Minggu, 28 Agustus 2011

Sebaik-baik Manusia

 Manis, Harum, Lembut

Persaudaraan adalah mu'jizat, wadah yang saling berikatan dengannya Allah persatukan hati berserakan saling bersaudara, saling merendah lagi memahami, saling mencintai, dan saling berlembut hati.

-Sayyid Quthb-


* * *

Di perjalanan, pemuda itu terbiasa menyapa dan mengajak siapa saja yang berdiri didekatnya ataupun duduk disebelahnya. Setelah itu tergantung lawan bicara; jika mereka merasa nyaman dia akan mengerahkan kemampuannya berakrab-akrab. Dia akan hanyut bersama mereka dalam perbincangan mengasyikkan. Tapi jika yang disapa terlihat merasa terganggu, dia akan kembali mengakrabi buku yang telah dia siapkan. Sebelum meletakkan bagasi diruang penyimpanan atas, dia tak pernah lupa membuka tas punggungnya, mengeluarkan sebuah buku dan melemparnya ke kursi. Setelah itu duduk.

Hari itu yang duduk disampingnya dalam penerbangan Jakarta-Singapura tampak tak biasa. Seorang ibu. Sudah cukup sepuh dengan keriput wajah mulai menggayut. Kerudungnya kusut. Sandalnya jepit sederhana. Dan dalam pandangan si pemuda, beliau tampak agak udik. Tenaga kerjakah? Setua ini?

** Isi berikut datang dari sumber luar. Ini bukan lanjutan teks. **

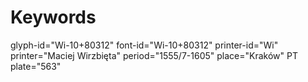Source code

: # Keywords
glyph-id="Wi-10+80312"
font-id="Wi-10+80312"
printer-id="Wi"
printer="Maciej Wirzbięta"
period="1555/7-1605"
place="Kraków"
PT plate="563"
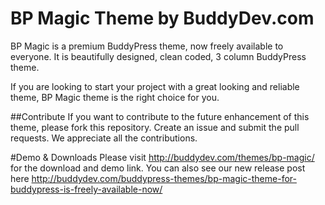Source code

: # BP Magic Theme by BuddyDev.com
BP Magic is a premium BuddyPress theme, now freely available to everyone. It is beautifully designed, clean coded, 3 column BuddyPress theme.

If you are looking to start your project with a great looking and reliable theme, BP Magic theme is the right choice for you.

##Contribute
If you want to contribute to the future enhancement of this theme, please fork this repository. 
Create an issue and submit the pull requests. We appreciate all the contributions.

#Demo & Downloads
Please visit http://buddydev.com/themes/bp-magic/ for the download and demo link. You can also see our new release post here http://buddydev.com/buddypress-themes/bp-magic-theme-for-buddypress-is-freely-available-now/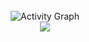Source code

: 

<br>

<div align="center">
  <img src="https://github-readme-activity-graph.vercel.app/graph?username=imcaffiene&custom_title=Sumit's%20GitHub%20Activity%20Graph&bg_color=1a1b27&color=2e97a7&line=628fdb&point=2e97a7&area=true&hide_border=true" alt="Activity Graph" />
</div>

<div align="center">
  <img src="https://capsule-render.vercel.app/api?type=waving&color=0A2647&height=120&section=footer"/>
</div>


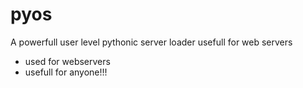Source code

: # pyos
A powerfull user level pythonic server loader usefull for web servers

- used for webservers
- usefull for anyone!!!
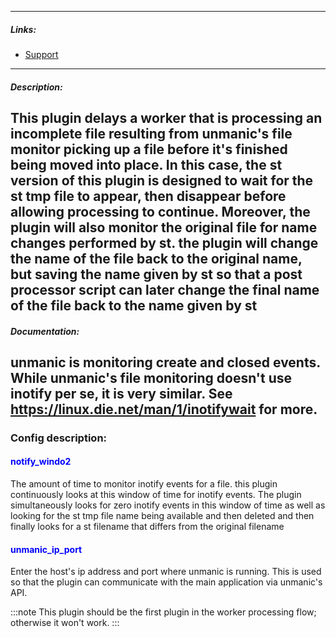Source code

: 
---

##### Links:

- [Support](https://unmanic.app/discord)

---

##### Description:

This plugin delays a worker that is processing an incomplete file resulting from unmanic's file monitor
picking up a file before it's finished being moved into place.  In this case, the st version of this plugin
is designed to wait for the st tmp file to appear, then disappear before allowing processing to continue.
Moreover, the plugin will also monitor the original file for name changes performed by st.  the plugin 
will change the name of the file back to the original name, but saving the name given by st so that 
a post processor script can later change the final name of the file back to the name given by st
---

##### Documentation:

unmanic is monitoring create and closed events.
While unmanic's file monitoring doesn't use inotify per se, it is very similar.
See https://linux.die.net/man/1/inotifywait for more.
--- 

### Config description:

#### <span style="color:blue">notify_windo2</span>
The amount of time to monitor inotify events for a file.  this plugin continuously looks at this window of time for inotify events. The plugin simultaneously looks for zero inotify events in this window
of time as well as looking for the st tmp file name being available and then deleted and then finally looks for a st filename that differs from the original filename

#### <span style="color:blue">unmanic_ip_port</span>
Enter the host's ip address and port where unmanic is running.  This is used so that the plugin can communicate with the main application via unmanic's API.

:::note
This plugin should be the first plugin in the worker processing flow; otherwise it won't work.
:::
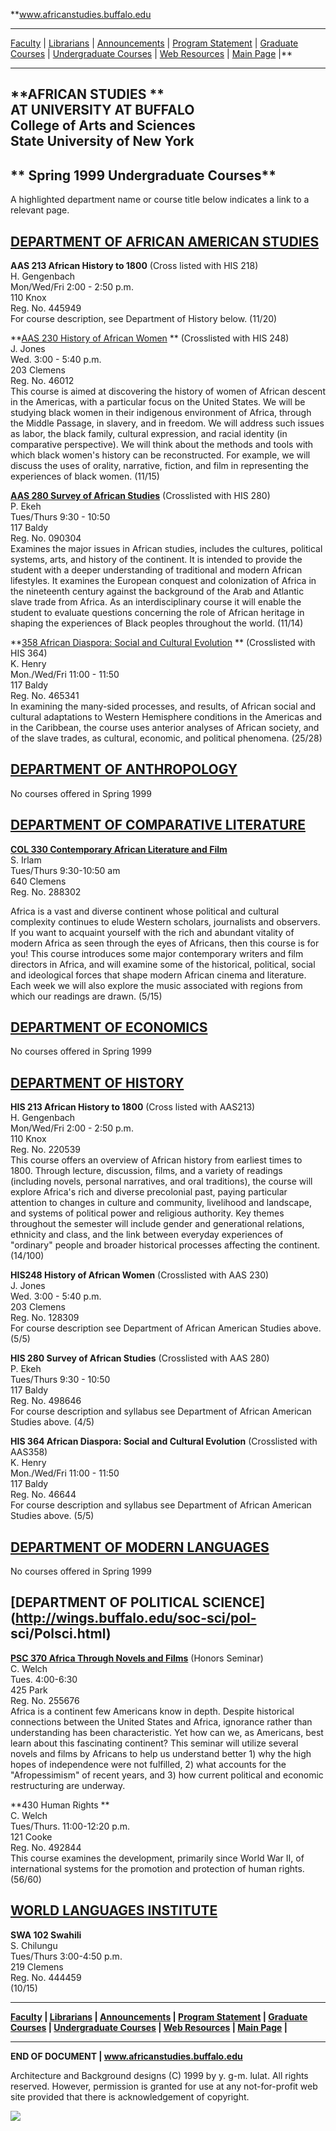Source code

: **www.africanstudies.buffalo.edu

* * *

[Faculty](../../faculty/faculty.htm) |
[Librarians](../../faculty/librarian.htm) |
[Announcements](../../announce/announcemain.htm)  | [Program
Statement](../../programstat.htm) | [Graduate Courses](../maingrad.htm) |
[Undergraduate Courses](../mainunder.htm) | [Web
Resources](http://www.nigerianscholars.africanqueen.com/webreso.htm) | [Main
Page](../../index.htm) |**

* * *

  
**AFRICAN STUDIES  **  
**AT UNIVERSITY AT BUFFALO**  
**College of Arts and Sciences**  
**State University of New York**  
---  
  
  **  Spring 1999 Undergraduate Courses**  
---  
 A highlighted department name or course title below indicates a link to a
relevant page.  
  
  **[DEPARTMENT OF AFRICAN AMERICAN
STUDIES](http://wings.buffalo.edu/academic/department/AandL/aas/)**  
---  
  
**AAS 213 African History to 1800** (Cross listed with HIS 218)  
H. Gengenbach  
Mon/Wed/Fri 2:00 - 2:50 p.m.  
110 Knox  
Reg. No. 445949  
For course description, see Department of History below. (11/20)

**[AAS 230 History of African Women](jones230.html) ** (Crosslisted with HIS
248)  
J. Jones  
Wed. 3:00 - 5:40 p.m.  
203 Clemens  
Reg. No. 46012  
This course is aimed at discovering the history of women of African descent in
the Americas, with a particular focus on the United States. We will be
studying black women in their indigenous environment of Africa, through the
Middle Passage, in slavery, and in freedom. We will address such issues as
labor, the black family, cultural expression, and racial identity (in
comparative perspective). We will think about the methods and tools with which
black women's history can be reconstructed. For example, we will discuss the
uses of orality, narrative, fiction, and film in representing the experiences
of black women. (11/15)

**[AAS 280 Survey of African
Studies](http://wings.buffalo.edu/academic/department/AandL/aas/faculty/ekeh/280sp99.htm)**
(Crosslisted with HIS 280)  
P. Ekeh  
Tues/Thurs 9:30 - 10:50  
117 Baldy  
Reg. No. 090304  
Examines the major issues in African studies, includes the cultures, political
systems, arts, and history of the continent. It is intended to provide the
student with a deeper understanding of traditional and modern African
lifestyles. It examines the European conquest and colonization of Africa in
the nineteenth century against the background of the Arab and Atlantic slave
trade from Africa. As an interdisciplinary course it will enable the student
to  evaluate questions concerning the role of African heritage in shaping the
experiences of Black peoples throughout the world. (11/14)  


**[358 African Diaspora: Social and Cultural
Evolution](http://wings.buffalo.edu/academic/department/AandL/aas/faculty/henry/358sp99.htm)
** (Crosslisted with HIS 364)  
K. Henry  
Mon./Wed/Fri 11:00 - 11:50  
117 Baldy  
Reg. No. 465341  
In examining the many-sided processes, and results, of African social and
cultural adaptations to Western Hemisphere conditions in the Americas and  in
the Caribbean, the course uses anterior analyses of African society, and  of
the slave trades, as cultural, economic, and political phenomena. (25/28)  
  
  
  **[DEPARTMENT OF ANTHROPOLOGY](http://wings.buffalo.edu/anthropology/)**  
---  
  
No courses offered in Spring 1999  
  
  **[DEPARTMENT OF COMPARATIVE
LITERATURE](http://wings.buffalo.edu/academic/department/AandL/col/)**  
---  
  
**[COL 330 Contemporary African Literature and Film](irlam330syl.html)**  
S. Irlam  
Tues/Thurs 9:30-10:50 am  
640 Clemens  
Reg. No. 288302

Africa is a vast and diverse continent whose political and cultural complexity
continues to elude Western scholars, journalists and observers. If you want to
acquaint yourself with the rich and abundant vitality of modern Africa as seen
through the eyes of Africans, then this course is for you! This course
introduces some major contemporary writers and film directors in Africa, and
will examine some of the historical, political, social and ideological forces
that shape modern African cinema and literature. Each week we will also
explore the music associated with regions from which our readings are drawn.
(5/15)  
  
  
  **[DEPARTMENT OF ECONOMICS](http://wings.buffalo.edu/soc-sci/economics/)**  
---  
  
No courses offered in Spring 1999  
  
  **[DEPARTMENT OF HISTORY](http://wings.buffalo.edu/soc-sci/history/)**  
---  
  
**HIS 213 African History to 1800** (Cross listed with AAS213)  
H. Gengenbach  
Mon/Wed/Fri 2:00 - 2:50 p.m.  
110 Knox  
Reg. No. 220539  
This course offers an overview of African history from earliest times to 1800.
Through lecture, discussion, films, and a variety of readings (including
novels, personal narratives, and oral traditions), the course will explore
Africa's rich and diverse precolonial past, paying particular attention to
changes in culture and community, livelihood and landscape, and systems of
political power and religious authority.  Key themes throughout the semester
will include gender and generational relations, ethnicity and class, and the
link between everyday experiences of "ordinary" people and broader historical
processes affecting the continent.  (14/100)  


**HIS248 History of African Women** (Crosslisted with AAS 230)  
J. Jones  
Wed. 3:00 - 5:40 p.m.  
203 Clemens  
Reg. No. 128309  
For course description see Department of African American Studies above. (5/5)  


**HIS 280 Survey of African Studies** (Crosslisted with AAS 280)  
P. Ekeh  
Tues/Thurs 9:30 - 10:50  
117 Baldy  
Reg. No. 498646  
For course description and syllabus see Department of African American Studies
above. (4/5)

**HIS 364 African Diaspora: Social and Cultural Evolution** (Crosslisted with
AAS358)  
K. Henry  
Mon./Wed/Fri 11:00 - 11:50  
117 Baldy  
Reg. No. 46644  
For course description and syllabus see Department of African American Studies
above. (5/5)  
  
  
  **[DEPARTMENT OF MODERN LANGUAGES](http://wings.buffalo.edu/cas/mll/)**  
---  
  
No courses offered in Spring 1999  
  
  **[DEPARTMENT OF POLITICAL SCIENCE](http://wings.buffalo.edu/soc-sci/pol-
sci/Polsci.html)**  
---  
  
**[PSC 370 Africa Through Novels and Films](welch.htm)** (Honors Seminar)  
C. Welch  
Tues. 4:00-6:30  
425 Park  
Reg. No. 255676  
Africa is a continent few Americans know in depth. Despite historical
connections between the United States and Africa, ignorance rather than
understanding has been characteristic. Yet how can we, as Americans, best
learn about this fascinating continent? This seminar will utilize several
novels and films by Africans to help us understand better 1) why the high
hopes of independence were not fulfilled, 2) what accounts for the
"Afropessimism" of recent years, and 3) how current political and economic
restructuring are underway.

**430 Human Rights  **  
C. Welch  
Tues/Thurs. 11:00-12:20 p.m.  
121 Cooke  
Reg. No. 492844  
This course examines the development, primarily since World War II, of
international systems for the promotion and protection of human rights.
(56/60)  
  
  
    
  **[WORLD LANGUAGES INSTITUTE](http://wings.buffalo.edu/cas/mll/)**  
---  
  
**SWA 102 Swahili**  
S. Chilungu  
Tues/Thurs 3:00-4:50 p.m.  
219 Clemens  
Reg. No. 444459  
(10/15)  
  
* * *

**[Faculty](../../faculty/faculty.htm) |
[Librarians](../../faculty/librarian.htm)  |
[Announcements](../../announce/announcemain.htm)  | [Program
Statement](../../programstat.htm) | [Graduate Courses](../maingrad.htm) |
[Undergraduate Courses](../mainunder.htm) | [Web
Resources](http://www.nigerianscholars.africanqueen.com/webreso.htm) | [Main
Page](../../index.htm) |**

* * *

**END OF DOCUMENT | www.africanstudies.buffalo.edu**

Architecture and Background designs (C) 1999 by y. g-m. lulat. All rights
reserved. However, permission is granted for use  at any not-for-profit web
site provided that there is acknowledgement of copyright.

[![](../../africaimages/webarchit.jpg)](http://www.infomonde.theus.com)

Tetapi begitu si pemuda menyapa, si Ibu tersenyum padanya dan tampaklah raut muka yang sumringah dan merdeka. Sekilas, garis-garis ketuaan diwajahnya menjelma menjadi semburat cahaya kebijaksanaan. Si pemuda takjub.

"Ibu hendak kemana?" tanyanya sambil tersenyum ta'zhim.

"Singapura Nak," senyum sang Ibu bersahaja.

"Akan bekerja atau...?"

"Bukan Nak, anak Ibu yang nomer dua bekerja disana. Ini mau menengok cucu. Kebetulan menantu Ibu baru saja melahirkan putra kedua mereka."

Si pemuda sudah merasa tak enak atas pertanyaannya barusan. Kini dia mencoba lebih berhati-hati.

"Oh, putra Ibu sudah lama bekerja disana?"

"Alhamdulillah, lumayan. Sekarang katanya sudah jadi Permanent Resident begitu. Ibu juga nggak ngerti apa maksudnya, hehe... Yang jelas disana jadi arsitek. Tukang gambar gedung."

Si pemuda tertegun. Arsitek? PR di Singapura? Hebat.

"Oh, iya, putra Ibu berapa?"

"Alhamdulillah Nak, ada empat. Yang di Singapura ini, yang nomer dua. Yang nomer tiga sudah tugas jadi dokter bedah di Jakarta. Yang nomer empat sedang ambil S2 di Jerman. Dia dapat beasiswa."

"Masyaallah. Luar biasa. Alangkah bahagia menjadi Ibu dari putra-putra yang sukses. Saya kagum sekali sama Ibu yang berhasil mendidik mereka." Si pemuda mengerjap mata dan mendecakkan lidah.

Si Ibu mengangguk-angguk dan berulangkali berucap, "Alhamdulillah." lirih. Matanya berkaca-kaca.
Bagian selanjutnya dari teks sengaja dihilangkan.